Israel mengumumkan akan menghentikan operasi kemanusiaan organisasi Medecins Sans Frontieres (MSF) atau Dokter Lintas Batas di Jalur Gaza. Keputusan ini dikeluarkan karena MSF dianggap gagal menyerahkan daftar staf Palestina yang mereka pekerjakan.
Pada Desember lalu, Israel menyatakan akan melarang 37 organisasi bantuan, termasuk MSF, beroperasi di Gaza mulai Maret karena tidak memberikan data rinci tentang karyawan Palestina mereka. Langkah ini menuai kecaman luas dari kelompok non-pemerintah dan PBB.

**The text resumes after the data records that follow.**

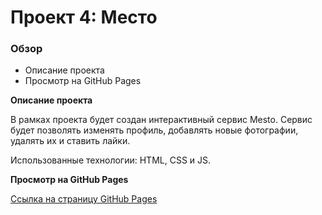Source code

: # Проект 4: Место

### Обзор

* Описание проекта
* Просмотр на GitHub Pages

**Описание проекта**

В рамках проекта будет создан интерактивный сервис Mesto.
Сервис будет позволять изменять профиль, добавлять новые фотографии, удалять их и ставить лайки.

Использованные технологии: HTML, CSS и JS.


**Просмотр на GitHub Pages**

[Ссылка на страницу GitHub Pages](https://khпшеantagiev.github.io/mesto/index.html)
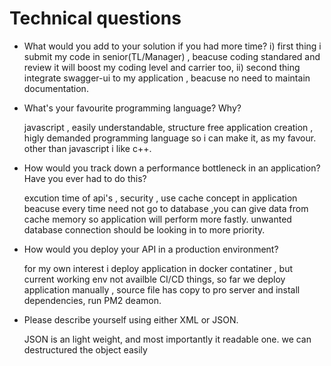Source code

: # Technical questions

* What would you add to your solution if you had more time?
    i) first thing i submit my code in senior(TL/Manager)  , beacuse coding standared and review it will boost my coding level and carrier too,
    ii) second thing integrate swagger-ui to my application , beacuse no need to maintain documentation. 

* What's your favourite programming language? Why?

    javascript , easily understandable, structure free application creation , higly demanded programming language so i can make it, as my favour. other than javascript i like c++.

* How would you track down a performance bottleneck in an application? Have you ever had to do this?

    excution time of api's , security , use cache concept in application beacuse every time need not go to database ,you can give data from cache memory so application will perform more fastly.
    unwanted database connection should be looking in to more priority.

* How would you deploy your API in a production environment?

    for my own interest i deploy application in docker contatiner , but current working env not availble CI/CD things, so far we deploy application manually , source file has copy to pro server and install dependencies, run PM2 deamon.

* Please describe yourself using either XML or JSON.

    JSON is an light weight, and most importantly it readable one. we can destructured the object easily 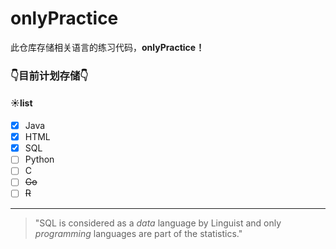 # onlyPractice
此仓库存储相关语言的练习代码，**onlyPractice！**

### 👇目前计划存储👇

#### ☀list

- [x] Java 
- [x] HTML
- [x] SQL
- [ ] Python
- [ ] C
- [ ] ~~Go~~
- [ ] ~~R~~

-----

> "SQL is considered as a *data* language by Linguist and only *programming* languages are part of the statistics."



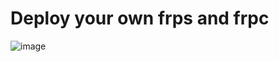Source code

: # Deploy your own frps and frpc

![image](https://github.com/guguji666666/Docker/assets/96930989/4165b305-c6a0-42fb-97f8-a64b0b6bfeb7)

Alasan Penutupan Operasi MSF di Gaza
Kementerian Urusan Diaspora dan Penanggulangan Antisemitisme Israel menyatakan hal itu sebagai kewajiban hukum yang harus dipenuhi oleh semua organisasi kemanusiaan di wilayah tersebut. MSF dituding tidak memenuhi kewajiban ini meskipun awal Januari telah berkomitmen untuk menyerahkan data tersebut.

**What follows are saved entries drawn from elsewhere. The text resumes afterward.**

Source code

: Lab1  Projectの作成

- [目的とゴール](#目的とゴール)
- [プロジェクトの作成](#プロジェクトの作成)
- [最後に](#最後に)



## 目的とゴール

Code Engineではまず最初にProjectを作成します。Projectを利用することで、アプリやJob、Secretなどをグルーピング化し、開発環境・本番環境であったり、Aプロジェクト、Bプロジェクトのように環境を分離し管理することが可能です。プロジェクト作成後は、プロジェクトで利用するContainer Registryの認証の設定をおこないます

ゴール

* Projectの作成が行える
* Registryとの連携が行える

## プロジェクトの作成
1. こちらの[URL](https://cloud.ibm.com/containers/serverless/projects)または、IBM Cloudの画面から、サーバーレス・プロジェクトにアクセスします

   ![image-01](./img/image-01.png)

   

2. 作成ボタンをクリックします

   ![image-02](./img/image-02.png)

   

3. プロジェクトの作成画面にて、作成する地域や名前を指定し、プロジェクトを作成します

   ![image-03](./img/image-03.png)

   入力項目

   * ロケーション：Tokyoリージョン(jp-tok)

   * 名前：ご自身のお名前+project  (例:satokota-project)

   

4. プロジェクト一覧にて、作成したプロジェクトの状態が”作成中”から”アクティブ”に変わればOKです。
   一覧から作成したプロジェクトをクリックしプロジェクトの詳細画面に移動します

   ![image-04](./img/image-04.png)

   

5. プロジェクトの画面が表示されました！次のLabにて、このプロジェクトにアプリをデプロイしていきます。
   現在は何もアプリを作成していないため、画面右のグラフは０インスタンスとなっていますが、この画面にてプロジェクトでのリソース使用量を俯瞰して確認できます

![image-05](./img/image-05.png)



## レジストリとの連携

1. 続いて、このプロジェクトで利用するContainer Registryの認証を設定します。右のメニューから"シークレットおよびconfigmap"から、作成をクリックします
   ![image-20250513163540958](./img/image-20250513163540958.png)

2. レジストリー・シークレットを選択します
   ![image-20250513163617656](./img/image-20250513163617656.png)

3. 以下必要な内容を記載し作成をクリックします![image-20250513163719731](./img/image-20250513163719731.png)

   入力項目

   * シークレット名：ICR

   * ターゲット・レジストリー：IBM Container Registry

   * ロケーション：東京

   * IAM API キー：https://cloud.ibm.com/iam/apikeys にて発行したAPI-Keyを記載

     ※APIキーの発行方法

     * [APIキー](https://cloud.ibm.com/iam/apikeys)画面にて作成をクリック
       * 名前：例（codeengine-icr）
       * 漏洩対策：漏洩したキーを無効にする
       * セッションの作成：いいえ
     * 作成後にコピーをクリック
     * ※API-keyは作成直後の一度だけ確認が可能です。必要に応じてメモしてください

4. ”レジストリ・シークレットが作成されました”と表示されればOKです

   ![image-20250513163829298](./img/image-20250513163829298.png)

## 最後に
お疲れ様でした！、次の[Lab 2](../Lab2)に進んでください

Pihak kementerian juga menuduh terdapat dua karyawan MSF yang diduga memiliki hubungan dengan kelompok Hamas dan Jihad Islam Palestina, tuduhan yang dibantah keras oleh MSF. Dalam pernyataannya, Kementerian menyebut MSF akhirnya menarik diri dari proses pendaftaran dengan alasan kekhawatiran terhadap keamanan staf dan ketidakjelasan penggunaan data.

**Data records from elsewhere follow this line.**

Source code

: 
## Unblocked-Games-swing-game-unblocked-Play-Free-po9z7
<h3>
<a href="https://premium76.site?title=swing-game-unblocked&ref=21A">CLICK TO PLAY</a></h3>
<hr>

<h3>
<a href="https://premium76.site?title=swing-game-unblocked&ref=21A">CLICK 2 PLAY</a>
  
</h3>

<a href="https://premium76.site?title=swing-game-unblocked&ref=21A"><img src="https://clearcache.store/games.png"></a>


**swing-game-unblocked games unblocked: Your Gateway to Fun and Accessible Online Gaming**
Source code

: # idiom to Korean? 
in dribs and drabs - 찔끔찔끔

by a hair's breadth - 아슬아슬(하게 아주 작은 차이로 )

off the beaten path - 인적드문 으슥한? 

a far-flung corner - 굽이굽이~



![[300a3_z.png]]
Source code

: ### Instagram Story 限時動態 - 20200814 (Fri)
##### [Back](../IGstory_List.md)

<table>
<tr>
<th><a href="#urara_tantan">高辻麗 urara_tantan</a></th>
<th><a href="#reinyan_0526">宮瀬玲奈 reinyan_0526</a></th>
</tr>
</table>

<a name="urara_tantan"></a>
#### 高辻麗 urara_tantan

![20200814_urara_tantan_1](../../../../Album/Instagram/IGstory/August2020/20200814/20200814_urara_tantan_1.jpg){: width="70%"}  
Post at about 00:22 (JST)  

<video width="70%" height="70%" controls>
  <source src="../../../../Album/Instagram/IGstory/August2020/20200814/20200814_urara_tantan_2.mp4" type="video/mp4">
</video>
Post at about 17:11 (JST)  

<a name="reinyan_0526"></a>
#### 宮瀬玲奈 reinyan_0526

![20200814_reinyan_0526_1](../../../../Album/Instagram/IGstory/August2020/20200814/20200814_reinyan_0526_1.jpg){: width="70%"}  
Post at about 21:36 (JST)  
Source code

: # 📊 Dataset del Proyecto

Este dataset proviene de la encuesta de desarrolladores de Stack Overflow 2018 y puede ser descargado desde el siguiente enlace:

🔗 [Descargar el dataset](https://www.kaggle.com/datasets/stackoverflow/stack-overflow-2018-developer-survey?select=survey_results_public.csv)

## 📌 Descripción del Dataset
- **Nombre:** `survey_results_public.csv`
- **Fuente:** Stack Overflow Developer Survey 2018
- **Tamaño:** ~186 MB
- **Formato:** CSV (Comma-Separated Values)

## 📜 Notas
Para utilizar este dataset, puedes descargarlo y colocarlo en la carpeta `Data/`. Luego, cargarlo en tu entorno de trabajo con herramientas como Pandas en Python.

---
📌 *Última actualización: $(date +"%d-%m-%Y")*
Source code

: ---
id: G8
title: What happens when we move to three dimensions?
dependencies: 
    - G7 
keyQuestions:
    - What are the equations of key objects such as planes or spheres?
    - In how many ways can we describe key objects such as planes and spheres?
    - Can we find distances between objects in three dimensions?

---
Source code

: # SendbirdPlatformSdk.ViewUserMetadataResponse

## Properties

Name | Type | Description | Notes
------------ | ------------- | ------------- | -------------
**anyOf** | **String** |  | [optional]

Dampak Bagi Bantuan Kemanusiaan di Gaza
MSF diketahui selama ini menjadi penyedia bantuan medis penting di Gaza, terutama semenjak perang yang meningkat pada Oktober lalu. Organisasi ini menyediakan sekitar 20 persen dari total tempat tidur rumah sakit dan mengoperasikan sekitar 20 pusat kesehatan di wilayah itu.
Selama tahun sebelumnya, MSF melakukan lebih dari 800.000 konsultasi medis dan menangani lebih dari 10.000 kelahiran bayi. Mereka juga menyediakan pasokan air minum untuk penduduk Gaza.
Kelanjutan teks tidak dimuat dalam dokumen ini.